You had to take of his mask, didn’t you? Did you expect him to be happy about it? Did you think he was wearing it just for you?
Happy Birthday to:
Autumn Johns
Finished The Phantom of the Opera by Gaston LeRoux. That takes care of three of the four major literary horror characters. The Phantom is probably at the bottom of the list in public awareness. Dracula, Frankenstein’s monster, Dr. Jekyll/Mr. Hyde would come before him. (And perhaps the Invisible Man would come after him. I tend to forget about the Invisible Man because it’s his invisibility that people remember not his character.) And of course, the public would know Erik as the mad, scarred composer of the films rather than the world traveling freakish genius of the novel. The Lon Chaney version seems most accurate. I’ll have to watch the movie sometime.
The novel is a weird, schizophrenic thing. It lurches between comedy and terror. Erik, the Phantom, is both sad and sympathetic, angry and murderous. It’s left up to reader whether he is responsible for any of the deaths in the novel. He probably is (if only because he built the death traps) but he may not have actively killed anyone while in Paris. The hero, Raoul, and heroine, Christine, are … eh … not terribly engaging. They’re melodramatic young lovers. I didn’t have much patience for that sort of character even when I was young and melodramatic. It’s Erik and the Persian who are most interesting. And the opera house itself. After reading the book I want to visit the place and run around the back corridors and seek out the hidden places.
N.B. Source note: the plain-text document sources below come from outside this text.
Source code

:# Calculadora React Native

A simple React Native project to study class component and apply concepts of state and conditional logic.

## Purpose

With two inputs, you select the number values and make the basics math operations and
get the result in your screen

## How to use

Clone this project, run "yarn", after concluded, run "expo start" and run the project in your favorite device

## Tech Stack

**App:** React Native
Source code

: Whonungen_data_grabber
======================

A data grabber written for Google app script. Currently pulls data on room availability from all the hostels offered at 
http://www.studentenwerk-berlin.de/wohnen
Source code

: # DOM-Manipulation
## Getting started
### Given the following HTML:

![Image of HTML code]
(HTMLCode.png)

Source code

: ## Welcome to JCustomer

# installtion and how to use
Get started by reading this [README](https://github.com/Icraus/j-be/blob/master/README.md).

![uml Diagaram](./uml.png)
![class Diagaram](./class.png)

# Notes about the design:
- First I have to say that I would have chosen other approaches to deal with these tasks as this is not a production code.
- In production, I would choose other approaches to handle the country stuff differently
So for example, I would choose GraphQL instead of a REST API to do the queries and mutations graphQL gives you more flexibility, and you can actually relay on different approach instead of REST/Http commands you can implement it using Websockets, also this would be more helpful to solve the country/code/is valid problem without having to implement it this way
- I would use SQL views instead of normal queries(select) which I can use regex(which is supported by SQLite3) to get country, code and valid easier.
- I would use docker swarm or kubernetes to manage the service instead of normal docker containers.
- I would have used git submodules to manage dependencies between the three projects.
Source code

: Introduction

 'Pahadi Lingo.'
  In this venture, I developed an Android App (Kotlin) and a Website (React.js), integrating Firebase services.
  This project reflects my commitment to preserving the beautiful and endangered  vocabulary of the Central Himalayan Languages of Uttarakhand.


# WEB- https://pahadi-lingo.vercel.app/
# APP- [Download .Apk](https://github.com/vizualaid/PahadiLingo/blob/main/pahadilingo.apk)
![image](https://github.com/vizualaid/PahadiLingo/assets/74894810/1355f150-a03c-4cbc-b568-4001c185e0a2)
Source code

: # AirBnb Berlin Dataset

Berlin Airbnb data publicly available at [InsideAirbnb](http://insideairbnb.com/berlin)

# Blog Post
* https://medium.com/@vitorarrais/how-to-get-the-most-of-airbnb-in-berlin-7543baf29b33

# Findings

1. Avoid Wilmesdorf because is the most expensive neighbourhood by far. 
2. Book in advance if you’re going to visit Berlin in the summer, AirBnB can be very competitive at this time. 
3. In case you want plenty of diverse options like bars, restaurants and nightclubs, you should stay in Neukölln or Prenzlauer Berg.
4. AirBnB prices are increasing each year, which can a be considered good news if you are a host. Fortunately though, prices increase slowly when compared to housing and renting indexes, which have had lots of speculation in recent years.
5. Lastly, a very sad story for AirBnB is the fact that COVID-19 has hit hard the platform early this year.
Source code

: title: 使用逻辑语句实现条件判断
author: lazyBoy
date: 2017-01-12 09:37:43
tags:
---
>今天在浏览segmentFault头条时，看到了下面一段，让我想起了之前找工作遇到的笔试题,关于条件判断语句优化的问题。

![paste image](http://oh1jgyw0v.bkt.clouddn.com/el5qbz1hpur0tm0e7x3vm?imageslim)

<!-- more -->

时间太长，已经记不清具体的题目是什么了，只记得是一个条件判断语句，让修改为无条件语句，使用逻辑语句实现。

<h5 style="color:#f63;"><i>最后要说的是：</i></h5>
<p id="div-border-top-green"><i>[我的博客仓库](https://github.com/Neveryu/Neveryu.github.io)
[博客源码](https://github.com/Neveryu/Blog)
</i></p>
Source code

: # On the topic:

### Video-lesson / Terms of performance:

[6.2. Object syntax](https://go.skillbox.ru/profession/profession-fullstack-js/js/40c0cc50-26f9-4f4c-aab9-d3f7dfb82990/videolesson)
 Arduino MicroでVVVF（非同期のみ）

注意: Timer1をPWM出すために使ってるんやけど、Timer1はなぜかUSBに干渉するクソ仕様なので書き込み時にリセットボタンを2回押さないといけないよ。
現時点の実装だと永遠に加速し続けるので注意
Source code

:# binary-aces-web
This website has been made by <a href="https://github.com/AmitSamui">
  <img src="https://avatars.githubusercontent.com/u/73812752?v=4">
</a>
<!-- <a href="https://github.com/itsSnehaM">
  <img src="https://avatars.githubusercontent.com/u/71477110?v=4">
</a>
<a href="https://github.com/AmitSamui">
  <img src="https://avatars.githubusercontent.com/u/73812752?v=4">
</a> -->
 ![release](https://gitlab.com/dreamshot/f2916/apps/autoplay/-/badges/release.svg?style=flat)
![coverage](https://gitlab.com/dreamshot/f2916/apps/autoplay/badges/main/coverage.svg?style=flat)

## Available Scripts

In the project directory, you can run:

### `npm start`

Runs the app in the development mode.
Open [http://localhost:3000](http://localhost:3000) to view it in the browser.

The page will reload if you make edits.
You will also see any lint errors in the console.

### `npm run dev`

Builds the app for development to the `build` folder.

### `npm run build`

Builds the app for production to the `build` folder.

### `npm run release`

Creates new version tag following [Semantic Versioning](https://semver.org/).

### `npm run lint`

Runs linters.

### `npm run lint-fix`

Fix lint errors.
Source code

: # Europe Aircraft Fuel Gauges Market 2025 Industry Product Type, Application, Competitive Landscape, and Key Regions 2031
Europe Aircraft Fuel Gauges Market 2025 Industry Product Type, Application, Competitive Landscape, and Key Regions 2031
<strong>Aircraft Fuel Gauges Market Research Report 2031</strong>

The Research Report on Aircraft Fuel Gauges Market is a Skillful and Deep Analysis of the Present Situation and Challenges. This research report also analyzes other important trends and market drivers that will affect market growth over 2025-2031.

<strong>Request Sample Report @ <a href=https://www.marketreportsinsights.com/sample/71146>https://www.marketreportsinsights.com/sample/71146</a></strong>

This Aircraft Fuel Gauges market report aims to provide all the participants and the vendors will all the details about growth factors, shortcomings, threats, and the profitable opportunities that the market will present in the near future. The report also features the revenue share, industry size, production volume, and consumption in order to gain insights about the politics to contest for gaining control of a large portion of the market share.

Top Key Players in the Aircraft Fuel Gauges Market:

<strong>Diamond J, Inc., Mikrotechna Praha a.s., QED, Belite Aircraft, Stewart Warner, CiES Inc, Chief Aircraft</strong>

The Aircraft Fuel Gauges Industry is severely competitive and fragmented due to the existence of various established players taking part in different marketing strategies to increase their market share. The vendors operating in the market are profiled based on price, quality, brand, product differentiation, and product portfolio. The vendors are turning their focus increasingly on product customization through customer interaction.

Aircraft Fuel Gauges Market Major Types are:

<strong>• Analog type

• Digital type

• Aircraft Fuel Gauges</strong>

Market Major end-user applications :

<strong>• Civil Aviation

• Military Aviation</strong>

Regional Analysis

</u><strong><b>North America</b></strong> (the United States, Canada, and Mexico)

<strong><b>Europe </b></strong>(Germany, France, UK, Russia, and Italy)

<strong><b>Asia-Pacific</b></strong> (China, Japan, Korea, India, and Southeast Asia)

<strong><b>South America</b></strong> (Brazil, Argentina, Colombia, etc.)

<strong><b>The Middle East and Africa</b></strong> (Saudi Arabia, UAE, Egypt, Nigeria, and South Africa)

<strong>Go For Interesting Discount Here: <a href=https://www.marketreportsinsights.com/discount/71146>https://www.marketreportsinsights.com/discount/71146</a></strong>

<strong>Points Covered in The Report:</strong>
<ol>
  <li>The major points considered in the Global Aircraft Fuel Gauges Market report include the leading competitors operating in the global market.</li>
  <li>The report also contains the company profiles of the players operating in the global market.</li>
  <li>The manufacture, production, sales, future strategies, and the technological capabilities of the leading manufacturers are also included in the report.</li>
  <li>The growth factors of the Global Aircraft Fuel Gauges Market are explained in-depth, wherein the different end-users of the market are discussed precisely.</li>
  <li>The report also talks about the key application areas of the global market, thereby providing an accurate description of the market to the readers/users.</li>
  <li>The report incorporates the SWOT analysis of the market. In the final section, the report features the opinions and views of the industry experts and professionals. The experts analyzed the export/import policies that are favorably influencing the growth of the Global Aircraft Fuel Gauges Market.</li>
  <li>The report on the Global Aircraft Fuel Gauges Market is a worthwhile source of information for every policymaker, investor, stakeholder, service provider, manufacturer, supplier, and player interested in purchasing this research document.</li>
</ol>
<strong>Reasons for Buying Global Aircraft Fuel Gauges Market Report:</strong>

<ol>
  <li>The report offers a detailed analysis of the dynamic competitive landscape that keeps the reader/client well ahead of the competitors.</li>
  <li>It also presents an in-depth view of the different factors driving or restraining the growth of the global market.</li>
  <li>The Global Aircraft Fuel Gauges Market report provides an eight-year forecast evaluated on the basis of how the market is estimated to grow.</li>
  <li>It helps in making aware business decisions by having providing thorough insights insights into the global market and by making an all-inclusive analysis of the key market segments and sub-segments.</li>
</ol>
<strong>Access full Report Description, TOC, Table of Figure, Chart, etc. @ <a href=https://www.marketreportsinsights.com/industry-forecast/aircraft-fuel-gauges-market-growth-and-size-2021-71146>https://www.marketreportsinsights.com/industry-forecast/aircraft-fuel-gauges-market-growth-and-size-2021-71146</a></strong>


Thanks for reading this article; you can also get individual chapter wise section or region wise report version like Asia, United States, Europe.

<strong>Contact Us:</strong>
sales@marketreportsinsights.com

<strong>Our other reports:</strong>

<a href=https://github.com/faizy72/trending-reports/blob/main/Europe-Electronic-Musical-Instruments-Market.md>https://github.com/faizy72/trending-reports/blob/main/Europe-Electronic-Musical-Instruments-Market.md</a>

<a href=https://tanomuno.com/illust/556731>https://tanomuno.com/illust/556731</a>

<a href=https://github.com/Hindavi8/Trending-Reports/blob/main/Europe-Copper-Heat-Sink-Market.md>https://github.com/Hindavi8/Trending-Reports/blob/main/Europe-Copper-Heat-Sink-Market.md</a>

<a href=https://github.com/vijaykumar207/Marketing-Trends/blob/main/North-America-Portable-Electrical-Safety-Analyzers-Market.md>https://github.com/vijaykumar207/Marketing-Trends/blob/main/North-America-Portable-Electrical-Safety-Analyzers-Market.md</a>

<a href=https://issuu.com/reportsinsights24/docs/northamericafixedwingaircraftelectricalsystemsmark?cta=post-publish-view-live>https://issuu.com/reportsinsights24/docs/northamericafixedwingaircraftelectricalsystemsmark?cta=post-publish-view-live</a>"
After the Phantom, all the great horror characters were born in the movies. The Wolfman, the Mummy are both cinematic creations. Werewolves and Egyptian sorcerors appeared in novels prior to the films but, so far as I know, the films were original stories, not based on previous works. There have been great monsters in prose since but it’s film that dominates the public imagination. C’est la vie.